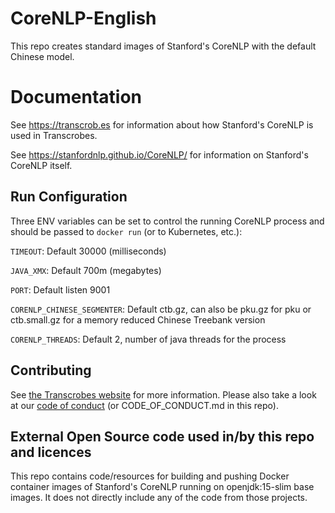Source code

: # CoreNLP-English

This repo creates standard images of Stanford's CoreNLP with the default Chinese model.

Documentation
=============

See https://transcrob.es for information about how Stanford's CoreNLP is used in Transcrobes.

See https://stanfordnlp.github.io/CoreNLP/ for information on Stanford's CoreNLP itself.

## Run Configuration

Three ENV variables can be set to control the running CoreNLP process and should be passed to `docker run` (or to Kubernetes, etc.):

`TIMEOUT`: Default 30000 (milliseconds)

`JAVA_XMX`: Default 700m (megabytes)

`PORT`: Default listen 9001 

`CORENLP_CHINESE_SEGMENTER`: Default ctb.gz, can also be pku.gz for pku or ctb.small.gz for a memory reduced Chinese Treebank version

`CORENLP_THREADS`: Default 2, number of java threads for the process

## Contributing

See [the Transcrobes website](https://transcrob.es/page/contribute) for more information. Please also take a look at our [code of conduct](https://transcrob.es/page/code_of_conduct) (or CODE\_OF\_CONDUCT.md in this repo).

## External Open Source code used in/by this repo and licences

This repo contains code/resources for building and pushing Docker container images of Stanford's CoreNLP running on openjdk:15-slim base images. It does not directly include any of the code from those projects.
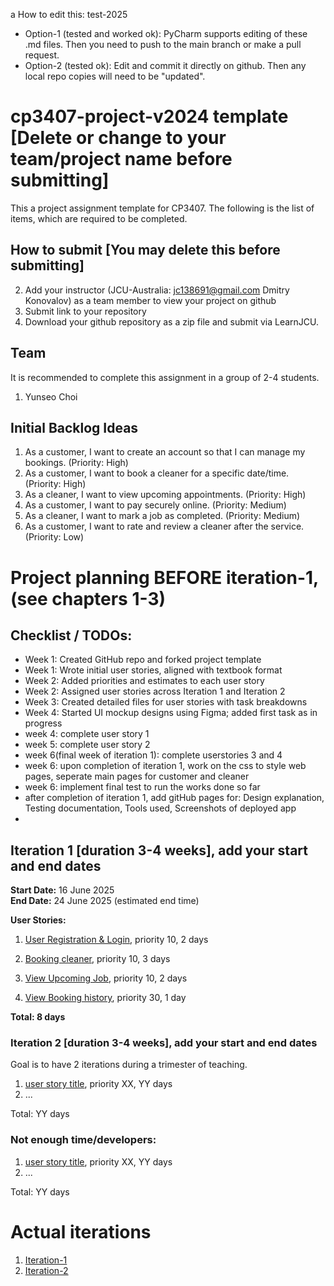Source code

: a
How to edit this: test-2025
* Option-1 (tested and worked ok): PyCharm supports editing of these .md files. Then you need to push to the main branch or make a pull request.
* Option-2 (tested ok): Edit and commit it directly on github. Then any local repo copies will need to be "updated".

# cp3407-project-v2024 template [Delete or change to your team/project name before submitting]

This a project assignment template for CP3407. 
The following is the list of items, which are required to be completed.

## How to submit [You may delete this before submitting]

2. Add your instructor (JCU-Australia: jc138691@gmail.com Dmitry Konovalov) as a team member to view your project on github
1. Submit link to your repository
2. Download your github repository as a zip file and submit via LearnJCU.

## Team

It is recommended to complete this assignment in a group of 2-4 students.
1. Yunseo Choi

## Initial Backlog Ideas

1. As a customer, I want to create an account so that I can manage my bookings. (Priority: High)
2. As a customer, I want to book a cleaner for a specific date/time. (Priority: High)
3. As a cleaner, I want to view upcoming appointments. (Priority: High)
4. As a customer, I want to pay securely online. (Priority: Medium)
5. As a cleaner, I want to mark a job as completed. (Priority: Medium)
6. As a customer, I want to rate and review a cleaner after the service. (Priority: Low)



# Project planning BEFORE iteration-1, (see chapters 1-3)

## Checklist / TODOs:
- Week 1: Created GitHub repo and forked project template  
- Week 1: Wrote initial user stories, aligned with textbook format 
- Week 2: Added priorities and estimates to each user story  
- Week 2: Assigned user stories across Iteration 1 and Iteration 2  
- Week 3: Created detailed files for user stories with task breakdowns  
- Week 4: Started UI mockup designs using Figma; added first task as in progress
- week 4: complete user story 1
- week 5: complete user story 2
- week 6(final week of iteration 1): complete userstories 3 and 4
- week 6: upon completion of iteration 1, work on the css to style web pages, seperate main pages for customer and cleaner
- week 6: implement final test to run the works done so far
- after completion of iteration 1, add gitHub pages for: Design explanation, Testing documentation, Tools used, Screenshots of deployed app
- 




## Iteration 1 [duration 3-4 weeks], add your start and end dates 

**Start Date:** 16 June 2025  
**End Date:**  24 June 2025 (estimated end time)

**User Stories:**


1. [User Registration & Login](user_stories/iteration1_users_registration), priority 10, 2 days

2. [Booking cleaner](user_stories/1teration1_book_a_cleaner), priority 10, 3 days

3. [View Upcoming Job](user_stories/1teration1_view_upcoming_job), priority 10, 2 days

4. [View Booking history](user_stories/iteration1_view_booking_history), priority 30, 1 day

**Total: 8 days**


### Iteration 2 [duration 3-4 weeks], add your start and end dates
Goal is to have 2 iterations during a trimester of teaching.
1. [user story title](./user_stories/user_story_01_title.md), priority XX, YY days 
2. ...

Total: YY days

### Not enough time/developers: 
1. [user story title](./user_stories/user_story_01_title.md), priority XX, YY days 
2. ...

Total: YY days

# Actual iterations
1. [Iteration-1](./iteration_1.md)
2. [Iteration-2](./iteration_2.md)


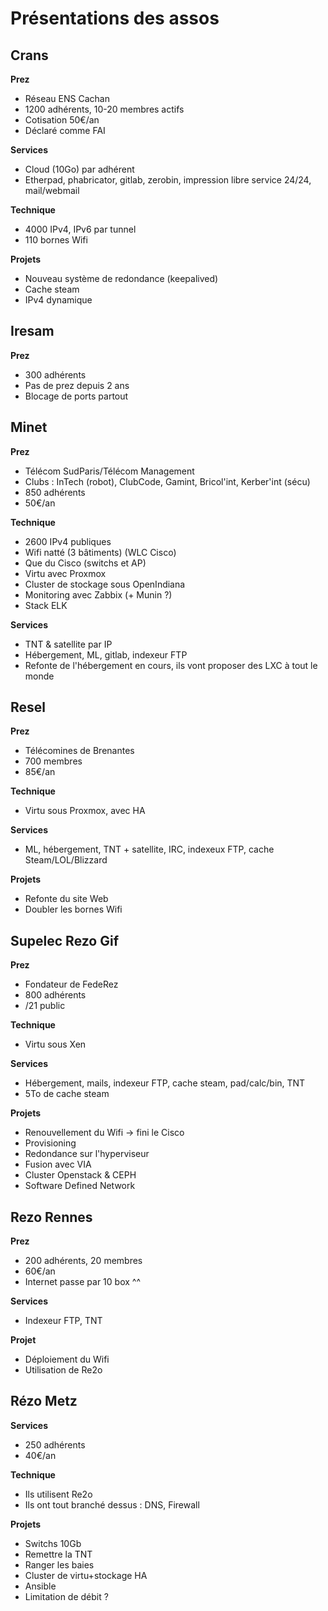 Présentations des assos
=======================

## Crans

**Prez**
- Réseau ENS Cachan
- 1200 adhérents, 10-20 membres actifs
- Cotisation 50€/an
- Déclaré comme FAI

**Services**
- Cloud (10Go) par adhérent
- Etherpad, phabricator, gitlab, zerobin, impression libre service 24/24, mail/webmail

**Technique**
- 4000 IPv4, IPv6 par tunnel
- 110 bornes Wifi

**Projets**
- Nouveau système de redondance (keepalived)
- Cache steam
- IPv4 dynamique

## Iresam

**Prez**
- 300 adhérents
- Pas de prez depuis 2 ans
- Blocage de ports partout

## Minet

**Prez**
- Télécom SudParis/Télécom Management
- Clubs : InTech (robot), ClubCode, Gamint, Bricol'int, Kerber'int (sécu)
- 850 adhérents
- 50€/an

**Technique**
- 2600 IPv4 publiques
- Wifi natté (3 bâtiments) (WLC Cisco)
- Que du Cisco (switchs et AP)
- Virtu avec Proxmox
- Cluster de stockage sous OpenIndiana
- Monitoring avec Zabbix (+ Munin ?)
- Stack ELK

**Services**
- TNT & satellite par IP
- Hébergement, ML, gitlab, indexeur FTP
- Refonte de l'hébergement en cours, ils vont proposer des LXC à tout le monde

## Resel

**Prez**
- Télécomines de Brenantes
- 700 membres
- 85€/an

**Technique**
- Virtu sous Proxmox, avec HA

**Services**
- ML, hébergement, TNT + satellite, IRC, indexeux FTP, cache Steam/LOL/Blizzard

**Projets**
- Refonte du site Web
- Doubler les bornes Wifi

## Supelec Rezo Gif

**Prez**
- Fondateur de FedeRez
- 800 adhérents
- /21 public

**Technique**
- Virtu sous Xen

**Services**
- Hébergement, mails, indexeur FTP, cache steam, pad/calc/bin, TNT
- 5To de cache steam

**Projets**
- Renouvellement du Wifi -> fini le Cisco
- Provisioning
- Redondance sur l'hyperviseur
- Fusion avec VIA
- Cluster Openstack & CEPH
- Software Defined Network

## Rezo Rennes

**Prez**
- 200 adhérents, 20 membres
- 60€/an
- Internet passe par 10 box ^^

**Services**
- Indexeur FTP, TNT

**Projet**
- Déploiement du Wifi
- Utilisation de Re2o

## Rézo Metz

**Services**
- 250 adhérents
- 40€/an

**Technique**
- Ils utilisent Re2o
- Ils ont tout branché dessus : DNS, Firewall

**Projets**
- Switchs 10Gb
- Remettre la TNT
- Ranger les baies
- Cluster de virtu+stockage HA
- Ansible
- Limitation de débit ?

....

Find how many lines of the entries include the word "assignment". The number is the entire reply.

2